Rain, shine or foggy mist – Lagay is up with the dawn everyday to milk the yaks
Igor has real talent for shovelling shit
Igor took another try with the “pe” – while he doesn’t get the slingshot as far or as fast as Lagay yet, he succeeds in making (most) of the rocks fly in the right direction!
After finishing chores, we return to the tent where Lagay laddels up some egg & veggie soup for breakfast
Poor Tyet! The dog keeps sticking his head into the tent to see if anyone will come give him affection!
The sun finally starts to break through the clouds during our ride back across the plains to Langmusi
We returned to the Black Tent café where we collected our bags from the tour company’s locked shed, and settled into a booth by the window. After three days with nothing but the wild outdoors to use as a bathroom, even the squat toilet at the restaurant was a welcome luxury!
Since we were missing out on our final lunch in the traditional village, Liyi included a Chinese meal at the café for us, which was really nice. We had about an hour to kill before we had to catch our bus, so we had a chance to catch up on a few emails and repack our bags. A little after 3PM, we hailed a taxi (ended up being the same guy who picked us up on the highway – he must have been waiting outside for us) and showed him the Chinese directions Liyi had written on the back of our bus ticket.
Final lunch at the Black Tent Café before catching our bus to Jiuzhaigou. The bus doesn’t actually stop in town, but drives by the crossroad into Langmusi. Liyi had called the bus company the day before to buy our tickets and confirm that the bus driver knew to pull over on the side of the road to pick us up. We had our doubts, standing in the middle of nowhere with huge semi-trucks blaring their horns at us, but sure enough, a bus pulled over at 3:15PM and picked us up!
The bus ride took about 4 hours to reach the Jiuzhaigou area, where traffic started to pile up on the dozen or so hairpin turns down the mountainside. It took us over an hour to reach the bus station at the other side of the village, which looked more garishly lit, overdeveloped Las Vegas than a national park! As we slowly passed through the neon lights, our hearts sank as we realized we had finally encountered the real Chinese “mass tourism.”
After our bus finally let us off, we caught a taxi to our hotel for the next 5 nights: The Qianhe International Hotel. When Igor was originally booked our hotels (back in February!
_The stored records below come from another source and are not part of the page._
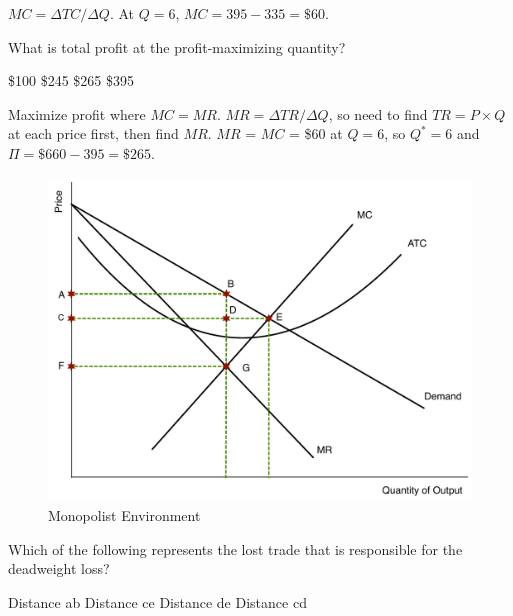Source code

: \documentclass[addpoints,11pt]{exam}
\theoremstyle{definition}
\begin{document}
\begin{questions}
			\begin{solution}
				$MC = \Delta TC/ \Delta Q$. At $Q=6$, $MC = 395 - 335 = \$60.$
			\end{solution}
			

			\question \label{blah4} What is total profit at the profit-maximizing quantity?
			
			\begin{choices}
				\choice \$100
				\choice \$245
				\CorrectChoice \$265
				\choice \$395
			\end{choices}
			
			\begin{solution}
				Maximize profit where $MC = MR$. $MR = \Delta TR/\Delta Q$, so need to find $TR = P\times Q$ at each price first, then find $MR$. $MR$ = $MC$ = \$60 at $Q=6$, so $Q^* =6$ and $\Pi = \$660 - 395 = \$265$.
			\end{solution}



\begin{figure}[h!]
	\centering
	\includegraphics[scale=.4]{Exam2_MC10.pdf}
	\caption{Monopolist Environment}
	\label{MC10}
\end{figure}

\newpage


	\question \label{blah5} Which of the following represents the lost trade that is responsible for the deadweight loss?
	
	\begin{choices}
		\choice Distance ab
		\choice Distance ce
		\CorrectChoice Distance de
		\choice Distance cd
	\end{choices}
	

\end{questions}
\end{document}

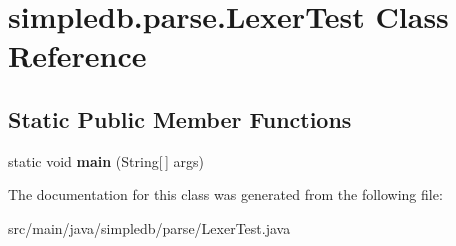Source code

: \hypertarget{classsimpledb_1_1parse_1_1LexerTest}{}\section{simpledb.\+parse.\+Lexer\+Test Class Reference}
\label{classsimpledb_1_1parse_1_1LexerTest}
\subsection*{Static Public Member Functions}
\begin{DoxyCompactItemize}
\item 
\mbox{\label{classsimpledb_1_1parse_1_1LexerTest_a5e476c0d9791a7ca420ee253068f4fe8}} 
static void {\bfseries main} (String\mbox{[}$\,$\mbox{]} args)
\end{DoxyCompactItemize}


The documentation for this class was generated from the following file\+:\begin{DoxyCompactItemize}
\item 
src/main/java/simpledb/parse/Lexer\+Test.\+java\end{DoxyCompactItemize}
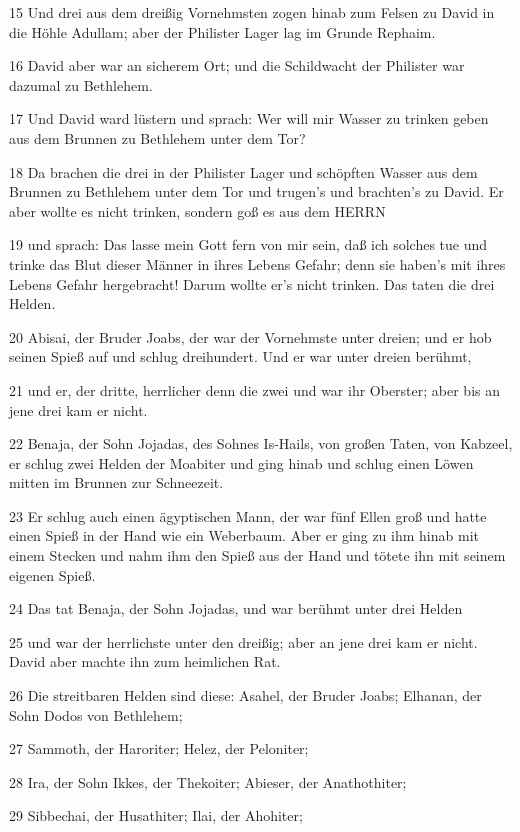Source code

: \par 15 Und drei aus dem dreißig Vornehmsten zogen hinab zum Felsen zu David in die Höhle Adullam; aber der Philister Lager lag im Grunde Rephaim.
\par 16 David aber war an sicherem Ort; und die Schildwacht der Philister war dazumal zu Bethlehem.
\par 17 Und David ward lüstern und sprach: Wer will mir Wasser zu trinken geben aus dem Brunnen zu Bethlehem unter dem Tor?
\par 18 Da brachen die drei in der Philister Lager und schöpften Wasser aus dem Brunnen zu Bethlehem unter dem Tor und trugen's und brachten's zu David. Er aber wollte es nicht trinken, sondern goß es aus dem HERRN
\par 19 und sprach: Das lasse mein Gott fern von mir sein, daß ich solches tue und trinke das Blut dieser Männer in ihres Lebens Gefahr; denn sie haben's mit ihres Lebens Gefahr hergebracht! Darum wollte er's nicht trinken. Das taten die drei Helden.
\par 20 Abisai, der Bruder Joabs, der war der Vornehmste unter dreien; und er hob seinen Spieß auf und schlug dreihundert. Und er war unter dreien berühmt,
\par 21 und er, der dritte, herrlicher denn die zwei und war ihr Oberster; aber bis an jene drei kam er nicht.
\par 22 Benaja, der Sohn Jojadas, des Sohnes Is-Hails, von großen Taten, von Kabzeel, er schlug zwei Helden der Moabiter und ging hinab und schlug einen Löwen mitten im Brunnen zur Schneezeit.
\par 23 Er schlug auch einen ägyptischen Mann, der war fünf Ellen groß und hatte einen Spieß in der Hand wie ein Weberbaum. Aber er ging zu ihm hinab mit einem Stecken und nahm ihm den Spieß aus der Hand und tötete ihn mit seinem eigenen Spieß.
\par 24 Das tat Benaja, der Sohn Jojadas, und war berühmt unter drei Helden
\par 25 und war der herrlichste unter den dreißig; aber an jene drei kam er nicht. David aber machte ihn zum heimlichen Rat.
\par 26 Die streitbaren Helden sind diese: Asahel, der Bruder Joabs; Elhanan, der Sohn Dodos von Bethlehem;
\par 27 Sammoth, der Haroriter; Helez, der Peloniter;
\par 28 Ira, der Sohn Ikkes, der Thekoiter; Abieser, der Anathothiter;
\par 29 Sibbechai, der Husathiter; Ilai, der Ahohiter;
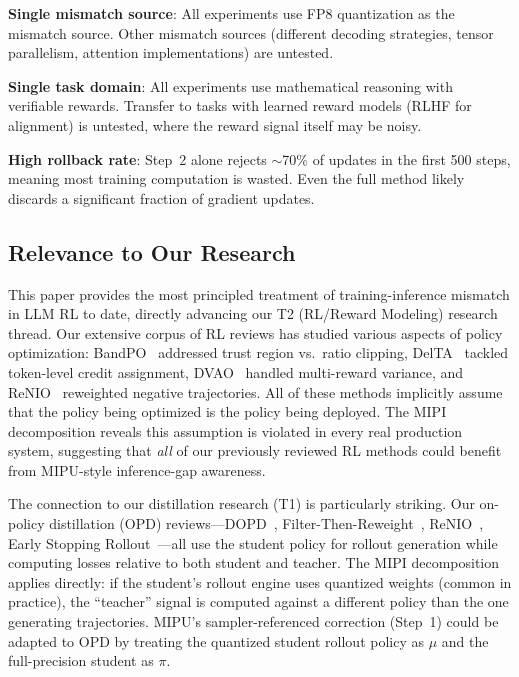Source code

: \documentclass[11pt,a4paper]{article}
\begin{document}
\textbf{Single mismatch source}: All experiments use FP8 quantization as the mismatch source. Other mismatch sources (different decoding strategies, tensor parallelism, attention implementations) are untested.

\textbf{Single task domain}: All experiments use mathematical reasoning with verifiable rewards. Transfer to tasks with learned reward models (RLHF for alignment) is untested, where the reward signal itself may be noisy.

\textbf{High rollback rate}: Step~2 alone rejects $\sim$70\% of updates in the first 500 steps, meaning most training computation is wasted. Even the full method likely discards a significant fraction of gradient updates.

\subsection{Relevance to Our Research}

This paper provides the most principled treatment of training-inference mismatch in LLM RL to date, directly advancing our T2 (RL/Reward Modeling) research thread. Our extensive corpus of RL reviews has studied various aspects of policy optimization: BandPO~\cite{bandpo2026} addressed trust region vs.\ ratio clipping, DelTA~\cite{delta2026} tackled token-level credit assignment, DVAO~\cite{dvao2026} handled multi-reward variance, and ReNIO~\cite{renio2026} reweighted negative trajectories. All of these methods implicitly assume that the policy being optimized is the policy being deployed. The MIPI decomposition reveals this assumption is violated in every real production system, suggesting that \emph{all} of our previously reviewed RL methods could benefit from MIPU-style inference-gap awareness.

The connection to our distillation research (T1) is particularly striking. Our on-policy distillation (OPD) reviews---DOPD~\cite{dopd2026}, Filter-Then-Reweight~\cite{ftr2026}, ReNIO~\cite{renio2026}, Early Stopping Rollout~\cite{esr2026}---all use the student policy for rollout generation while computing losses relative to both student and teacher. The MIPI decomposition applies directly: if the student's rollout engine uses quantized weights (common in practice), the ``teacher'' signal is computed against a different policy than the one generating trajectories. MIPU's sampler-referenced correction (Step~1) could be adapted to OPD by treating the quantized student rollout policy as $\mu$ and the full-precision student as $\pi$.
\end{document}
Everything had to be finalized before we even applied for our travel visa!), for some reason the Qianhe didn’t have availability the full 5 days, so we had a different hotel on our itinerary for the first night. We didn’t want to waste a day switching hotels, so we checked to see if the Qianhe had opened up – we were in luck! The price was several times the rate we had secured in February, but we decided the convenience was worth the last-minute price hike. While everything eventually worked out alright, the reception staff at the Qianhe were completely thrown for a loop when we tried to explain that we had 2 back-to-back reservations. Long story short: we were asked to check in twice, once today and again tomorrow morning – but we could keep our luggage in the room when we went to the park.
By the time we reached our room, we were utterly exhausted. We took showers and washed 3 days’ worth of yak dung off our clothes, before crashing.